§ What you have to do: In the data below, find each line that contains the word "format" and copy it.

[Plain-text document sources]
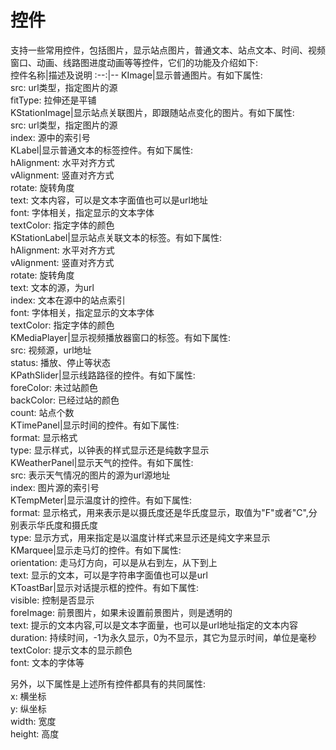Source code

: #  控件
支持一些常用控件，包括图片，显示站点图片，普通文本、站点文本、时间、视频窗口、动画、线路图进度动画等等控件，它们的功能及介绍如下:<br>
控件名称|描述及说明
:--:|--
KImage|显示普通图片。有如下属性:<br>src: url类型，指定图片的源<br>fitType: 拉伸还是平铺<br>
KStationImage|显示站点关联图片，即跟随站点变化的图片。有如下属性:<br>src: url类型，指定图片的源<br>index: 源中的索引号<br>
KLabel|显示普通文本的标签控件。有如下属性:<br>hAlignment: 水平对齐方式<br>vAlignment: 竖直对齐方式<br>rotate: 旋转角度<br>text: 文本内容，可以是文本字面值也可以是url地址<br>font: 字体相关，指定显示的文本字体<br>textColor: 指定字体的颜色<br>
KStationLabel|显示站点关联文本的标签。有如下属性:<br>hAlignment: 水平对齐方式<br>vAlignment: 竖直对齐方式<br>rotate: 旋转角度<br>text: 文本的源，为url<br>index: 文本在源中的站点索引<br>font: 字体相关，指定显示的文本字体<br>textColor: 指定字体的颜色<br>
KMediaPlayer|显示视频播放器窗口的标签。有如下属性:<br>src: 视频源，url地址<br>status: 播放、停止等状态<br>
KPathSlider|显示线路路径的控件。有如下属性:<br>foreColor: 未过站颜色<br>backColor: 已经过站的颜色<br>count: 站点个数<br>
KTimePanel|显示时间的控件。有如下属性:<br>format: 显示格式<br>type: 显示样式，以钟表的样式显示还是纯数字显示<br>
KWeatherPanel|显示天气的控件。有如下属性:<br>src: 表示天气情况的图片的源为url源地址<br>index: 图片源的索引号<br>
KTempMeter|显示温度计的控件。有如下属性:<br>format: 显示格式，用来表示是以摄氏度还是华氏度显示，取值为"F"或者"C",分别表示华氏度和摄氏度<br>type: 显示方式，用来指定是以温度计样式来显示还是纯文字来显示<br>
KMarquee|显示走马灯的控件。有如下属性:<br>orientation: 走马灯方向，可以是从右到左，从下到上<br>text: 显示的文本，可以是字符串字面值也可以是url<br>
KToastBar|显示对话提示框的控件。有如下属性:<br>visible: 控制是否显示<br>foreImage: 前景图片，如果未设置前景图片，则是透明的<br>text: 提示的文本内容,可以是文本字面量，也可以是url地址指定的文本内容<br>duration: 持续时间，-1为永久显示，0为不显示，其它为显示时间，单位是毫秒<br>textColor: 提示文本的显示颜色<br>font: 文本的字体等<br>

另外，以下属性是上述所有控件都具有的共同属性:<br>
x: 横坐标<br>y: 纵坐标<br>width: 宽度<br>height: 高度<br>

§ Answer box:
KTimePanel|显示时间的控件。有如下属性:<br>format: 显示格式<br>type: 显示样式，以钟表的样式显示还是纯数字显示<br>
KTempMeter|显示温度计的控件。有如下属性:<br>format: 显示格式，用来表示是以摄氏度还是华氏度显示，取值为"F"或者"C",分别表示华氏度和摄氏度<br>type: 显示方式，用来指定是以温度计样式来显示还是纯文字来显示<br>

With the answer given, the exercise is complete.